Activity:
Using the data that follows, return exactly the lines from the one that contains "both considered. |" through the one that contains "recent 8 trials, including current trial |", ends included.

(Items from a data source)
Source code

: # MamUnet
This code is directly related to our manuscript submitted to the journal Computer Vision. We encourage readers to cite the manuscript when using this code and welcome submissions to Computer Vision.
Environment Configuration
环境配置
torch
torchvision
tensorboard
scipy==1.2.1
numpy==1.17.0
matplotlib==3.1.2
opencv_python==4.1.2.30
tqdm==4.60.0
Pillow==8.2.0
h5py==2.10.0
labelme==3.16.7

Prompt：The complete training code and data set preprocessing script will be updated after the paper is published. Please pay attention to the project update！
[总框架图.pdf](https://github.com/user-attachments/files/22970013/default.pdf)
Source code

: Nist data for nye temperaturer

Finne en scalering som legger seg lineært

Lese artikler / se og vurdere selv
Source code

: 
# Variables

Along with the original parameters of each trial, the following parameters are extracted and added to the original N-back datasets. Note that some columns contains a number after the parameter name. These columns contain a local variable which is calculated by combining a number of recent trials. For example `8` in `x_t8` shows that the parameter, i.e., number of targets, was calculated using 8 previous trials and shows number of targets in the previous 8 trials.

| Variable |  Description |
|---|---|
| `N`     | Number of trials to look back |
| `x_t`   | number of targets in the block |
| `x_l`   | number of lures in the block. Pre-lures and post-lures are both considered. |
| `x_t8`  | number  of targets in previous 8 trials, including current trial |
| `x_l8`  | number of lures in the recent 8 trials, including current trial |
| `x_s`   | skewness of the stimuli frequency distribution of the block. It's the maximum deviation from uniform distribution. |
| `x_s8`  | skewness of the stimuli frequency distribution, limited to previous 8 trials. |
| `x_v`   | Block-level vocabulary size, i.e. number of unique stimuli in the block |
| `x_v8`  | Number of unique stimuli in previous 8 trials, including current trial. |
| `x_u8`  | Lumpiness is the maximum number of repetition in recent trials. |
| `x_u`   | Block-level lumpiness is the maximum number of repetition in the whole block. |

Solution to this task:
| `x_l`   | number of lures in the block. Pre-lures and post-lures are both considered. |
| `x_t8`  | number  of targets in previous 8 trials, including current trial |
| `x_l8`  | number of lures in the recent 8 trials, including current trial |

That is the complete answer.